El paisaje de los dioses
Publicado el 14.05.2015
Vatnajökul, Islandia, Agosto, 20:24h
Una gran roca volcánica en mitad del Atlántico Norte, tan cerca del polo norte como de tierras menos frías, Islandia se asoma a la nada y sobrevive acariciada por las benévolas corrientes del golfo. Confluencia de las grandes placas tectónicas, la mayor cicatriz de la tierra se adivina en esta isla.
Sus 5.000 kilómetros de costa regalan un paseo de una belleza completamente desnuda, inerte, que a primera vista no se diría de este mundo. Un paisaje que se antoja inmutable, pero que parece dispuesto a despertar en cualquier momento para explicarnos cómo se creó el mundo, y cómo de irrelevantes somos nosotros en él.
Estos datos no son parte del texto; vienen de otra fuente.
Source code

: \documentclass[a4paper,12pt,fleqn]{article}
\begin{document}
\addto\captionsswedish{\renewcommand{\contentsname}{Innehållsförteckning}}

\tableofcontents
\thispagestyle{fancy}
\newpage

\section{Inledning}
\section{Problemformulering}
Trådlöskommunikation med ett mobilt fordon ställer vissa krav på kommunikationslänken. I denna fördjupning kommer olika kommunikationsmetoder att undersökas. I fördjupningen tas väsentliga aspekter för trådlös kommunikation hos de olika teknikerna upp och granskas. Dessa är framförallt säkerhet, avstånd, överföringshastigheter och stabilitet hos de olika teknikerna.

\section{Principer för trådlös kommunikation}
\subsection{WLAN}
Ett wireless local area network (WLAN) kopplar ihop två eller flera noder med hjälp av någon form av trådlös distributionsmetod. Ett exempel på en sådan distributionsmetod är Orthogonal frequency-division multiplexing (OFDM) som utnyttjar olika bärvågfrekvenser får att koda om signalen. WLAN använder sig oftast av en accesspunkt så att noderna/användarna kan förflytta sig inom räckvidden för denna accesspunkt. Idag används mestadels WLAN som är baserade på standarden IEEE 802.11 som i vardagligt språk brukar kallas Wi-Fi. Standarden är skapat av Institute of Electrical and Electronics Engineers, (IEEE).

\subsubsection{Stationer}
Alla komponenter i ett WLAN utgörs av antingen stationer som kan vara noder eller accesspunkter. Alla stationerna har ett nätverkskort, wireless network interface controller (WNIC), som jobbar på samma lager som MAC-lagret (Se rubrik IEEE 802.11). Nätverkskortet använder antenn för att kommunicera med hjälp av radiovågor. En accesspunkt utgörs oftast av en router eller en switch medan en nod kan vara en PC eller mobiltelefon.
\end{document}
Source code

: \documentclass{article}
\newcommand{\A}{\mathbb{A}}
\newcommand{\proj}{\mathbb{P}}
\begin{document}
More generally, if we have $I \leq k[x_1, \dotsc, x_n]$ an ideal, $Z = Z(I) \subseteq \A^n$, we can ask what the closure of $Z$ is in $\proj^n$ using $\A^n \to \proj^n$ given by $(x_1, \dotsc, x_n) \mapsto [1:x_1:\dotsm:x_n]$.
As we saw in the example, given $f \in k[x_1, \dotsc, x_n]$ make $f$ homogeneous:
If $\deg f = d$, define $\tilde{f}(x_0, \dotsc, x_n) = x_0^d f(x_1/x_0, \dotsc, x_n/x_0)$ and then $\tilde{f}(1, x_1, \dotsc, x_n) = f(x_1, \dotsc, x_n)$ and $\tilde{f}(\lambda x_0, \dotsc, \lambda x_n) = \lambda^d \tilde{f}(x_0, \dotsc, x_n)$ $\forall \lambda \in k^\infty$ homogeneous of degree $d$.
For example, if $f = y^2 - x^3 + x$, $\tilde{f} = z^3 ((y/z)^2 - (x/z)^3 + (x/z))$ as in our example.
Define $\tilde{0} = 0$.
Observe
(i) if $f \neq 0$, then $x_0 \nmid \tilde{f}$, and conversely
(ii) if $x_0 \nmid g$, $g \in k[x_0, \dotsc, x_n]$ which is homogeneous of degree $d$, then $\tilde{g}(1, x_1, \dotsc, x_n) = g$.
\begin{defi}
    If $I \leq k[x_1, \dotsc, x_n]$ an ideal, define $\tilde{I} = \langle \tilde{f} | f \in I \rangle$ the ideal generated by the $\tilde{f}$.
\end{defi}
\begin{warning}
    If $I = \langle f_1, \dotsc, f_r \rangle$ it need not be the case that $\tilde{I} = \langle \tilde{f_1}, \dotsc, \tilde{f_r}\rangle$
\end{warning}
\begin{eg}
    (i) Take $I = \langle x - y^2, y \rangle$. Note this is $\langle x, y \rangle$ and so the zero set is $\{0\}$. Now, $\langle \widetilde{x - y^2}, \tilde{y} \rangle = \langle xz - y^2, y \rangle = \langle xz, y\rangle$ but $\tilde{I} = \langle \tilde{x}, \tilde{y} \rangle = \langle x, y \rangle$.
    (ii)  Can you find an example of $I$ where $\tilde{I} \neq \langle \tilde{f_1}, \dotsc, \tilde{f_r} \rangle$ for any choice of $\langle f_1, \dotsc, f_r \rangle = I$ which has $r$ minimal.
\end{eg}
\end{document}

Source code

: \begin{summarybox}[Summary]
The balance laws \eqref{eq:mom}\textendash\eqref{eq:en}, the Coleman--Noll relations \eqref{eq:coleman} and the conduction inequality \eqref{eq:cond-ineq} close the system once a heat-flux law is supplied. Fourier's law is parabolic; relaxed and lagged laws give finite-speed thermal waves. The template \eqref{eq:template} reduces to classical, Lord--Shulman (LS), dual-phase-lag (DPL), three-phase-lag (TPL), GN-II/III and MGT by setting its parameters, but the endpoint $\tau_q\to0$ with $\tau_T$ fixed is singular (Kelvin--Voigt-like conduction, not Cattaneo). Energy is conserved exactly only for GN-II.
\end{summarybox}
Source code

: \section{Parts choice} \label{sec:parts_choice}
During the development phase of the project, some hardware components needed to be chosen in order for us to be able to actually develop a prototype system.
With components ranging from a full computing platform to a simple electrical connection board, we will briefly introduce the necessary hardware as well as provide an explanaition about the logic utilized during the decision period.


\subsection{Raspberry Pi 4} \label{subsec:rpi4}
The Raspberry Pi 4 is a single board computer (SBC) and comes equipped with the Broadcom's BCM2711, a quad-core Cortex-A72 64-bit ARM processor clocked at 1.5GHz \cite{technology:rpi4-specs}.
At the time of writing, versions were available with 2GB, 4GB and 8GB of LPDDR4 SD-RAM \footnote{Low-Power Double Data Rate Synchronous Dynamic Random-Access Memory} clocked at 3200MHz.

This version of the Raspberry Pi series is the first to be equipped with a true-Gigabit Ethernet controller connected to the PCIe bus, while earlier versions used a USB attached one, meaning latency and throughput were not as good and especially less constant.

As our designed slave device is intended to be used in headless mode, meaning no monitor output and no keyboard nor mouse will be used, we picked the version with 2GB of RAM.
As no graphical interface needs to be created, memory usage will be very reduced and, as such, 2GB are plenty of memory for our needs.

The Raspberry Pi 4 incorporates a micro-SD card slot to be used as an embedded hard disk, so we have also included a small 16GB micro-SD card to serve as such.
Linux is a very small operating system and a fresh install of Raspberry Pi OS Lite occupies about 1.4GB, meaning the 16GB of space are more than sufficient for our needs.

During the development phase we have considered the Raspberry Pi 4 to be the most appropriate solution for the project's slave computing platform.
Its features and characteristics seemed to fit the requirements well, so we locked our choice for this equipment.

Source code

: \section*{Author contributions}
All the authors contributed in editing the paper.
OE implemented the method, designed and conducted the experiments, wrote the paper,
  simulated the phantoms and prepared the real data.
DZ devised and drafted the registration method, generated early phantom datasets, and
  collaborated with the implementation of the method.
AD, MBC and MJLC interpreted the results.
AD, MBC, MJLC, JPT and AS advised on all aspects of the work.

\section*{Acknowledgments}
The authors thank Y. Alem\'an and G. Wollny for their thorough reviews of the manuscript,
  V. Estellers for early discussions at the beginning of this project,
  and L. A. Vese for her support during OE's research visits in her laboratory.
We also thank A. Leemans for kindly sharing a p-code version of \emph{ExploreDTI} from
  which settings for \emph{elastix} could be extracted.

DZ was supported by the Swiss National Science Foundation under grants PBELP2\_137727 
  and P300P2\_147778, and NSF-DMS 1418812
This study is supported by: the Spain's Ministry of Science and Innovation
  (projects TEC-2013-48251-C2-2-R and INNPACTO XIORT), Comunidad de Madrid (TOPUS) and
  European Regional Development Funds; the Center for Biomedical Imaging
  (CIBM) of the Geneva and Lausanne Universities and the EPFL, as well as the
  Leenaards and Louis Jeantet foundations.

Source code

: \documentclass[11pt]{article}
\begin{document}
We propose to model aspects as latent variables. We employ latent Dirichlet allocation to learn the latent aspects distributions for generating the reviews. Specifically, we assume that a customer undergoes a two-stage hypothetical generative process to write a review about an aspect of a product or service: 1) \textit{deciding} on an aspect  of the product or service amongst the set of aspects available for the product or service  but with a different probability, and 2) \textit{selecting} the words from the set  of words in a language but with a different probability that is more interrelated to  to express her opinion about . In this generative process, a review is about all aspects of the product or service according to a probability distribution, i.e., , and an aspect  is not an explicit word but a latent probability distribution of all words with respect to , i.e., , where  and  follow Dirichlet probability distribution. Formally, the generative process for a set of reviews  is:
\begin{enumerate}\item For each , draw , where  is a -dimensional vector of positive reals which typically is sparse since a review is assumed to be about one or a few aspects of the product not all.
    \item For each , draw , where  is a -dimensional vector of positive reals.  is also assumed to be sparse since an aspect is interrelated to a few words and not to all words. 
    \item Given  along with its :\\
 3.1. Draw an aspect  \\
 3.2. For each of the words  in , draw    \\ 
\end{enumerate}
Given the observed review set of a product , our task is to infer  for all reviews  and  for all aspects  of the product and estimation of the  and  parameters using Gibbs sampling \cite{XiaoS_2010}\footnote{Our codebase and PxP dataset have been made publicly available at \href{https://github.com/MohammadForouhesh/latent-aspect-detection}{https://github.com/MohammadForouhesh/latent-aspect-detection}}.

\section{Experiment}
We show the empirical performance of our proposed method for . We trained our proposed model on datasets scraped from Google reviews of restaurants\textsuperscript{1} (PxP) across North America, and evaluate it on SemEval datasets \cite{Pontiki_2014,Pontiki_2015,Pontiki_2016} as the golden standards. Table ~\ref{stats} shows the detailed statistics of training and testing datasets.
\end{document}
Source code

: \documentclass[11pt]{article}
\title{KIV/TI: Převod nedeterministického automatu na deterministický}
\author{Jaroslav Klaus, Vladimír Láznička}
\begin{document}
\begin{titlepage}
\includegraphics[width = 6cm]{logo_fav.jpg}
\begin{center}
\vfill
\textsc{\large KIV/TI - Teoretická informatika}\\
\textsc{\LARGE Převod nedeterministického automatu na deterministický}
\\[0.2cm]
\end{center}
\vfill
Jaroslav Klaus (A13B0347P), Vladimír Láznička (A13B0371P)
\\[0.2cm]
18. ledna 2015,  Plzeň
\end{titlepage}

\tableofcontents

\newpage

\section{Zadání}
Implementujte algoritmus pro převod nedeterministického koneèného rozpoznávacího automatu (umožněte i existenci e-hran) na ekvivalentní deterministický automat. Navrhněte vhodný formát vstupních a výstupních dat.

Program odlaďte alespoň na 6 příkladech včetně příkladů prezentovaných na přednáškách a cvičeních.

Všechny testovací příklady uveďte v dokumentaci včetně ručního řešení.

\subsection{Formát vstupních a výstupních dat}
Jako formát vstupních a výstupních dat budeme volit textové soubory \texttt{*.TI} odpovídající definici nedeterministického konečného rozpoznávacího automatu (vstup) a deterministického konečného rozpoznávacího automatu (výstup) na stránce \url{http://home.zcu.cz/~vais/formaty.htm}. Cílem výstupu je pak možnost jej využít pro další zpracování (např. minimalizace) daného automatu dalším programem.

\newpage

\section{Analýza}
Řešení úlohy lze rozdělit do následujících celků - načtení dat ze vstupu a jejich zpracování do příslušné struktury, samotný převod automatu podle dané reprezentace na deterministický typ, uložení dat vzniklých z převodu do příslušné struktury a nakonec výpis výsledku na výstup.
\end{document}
Es como si el mundo que conocemos se hubiera originado en este pequeño rincón, y siento que no tengo más remedio que dejarme embriagar por la paz de este lugar.
Todo esto estaba mucho antes que nosotros, y es irremediable tener la certeza de que, de algún modo, todo seguirá allí cuando nosotros ya no estemos. Naturaleza en estado puro, primaria , donde los elementos de la creación habitan y saludan a cada paso, libres.
Glaciares, volcanes, géiseres, cascadas que conforman un paisaje de principio y fin del mundo donde el hombre debe ser un espectador respetuoso. Kilómetros y más kilómetros recorridos con la monótona compañía del ruido del motor de un pequeño automóvil, redescubriendo a cada instante esa belleza sin paliativos.
Me detengo en los glaciares del sur, marcados al pie de la carretera con su nombre imposible y tras un pequeño esfuerzo, descubro la pureza de un azul que parece sacado de un mundo de fantasía, y que aquí ha tenido el capricho de iluminar pedazos de hielo. La imagen es sobrecogedora. Por un momento el silencio se hace más callado todavía y solo el aire helado de las montañas lo rasga, devolviéndome la conciencia, y permitiéndome capturar un sueño.
En este lugar mágico, hasta los mismos Dioses se sentarían a disfrutar del paisaje.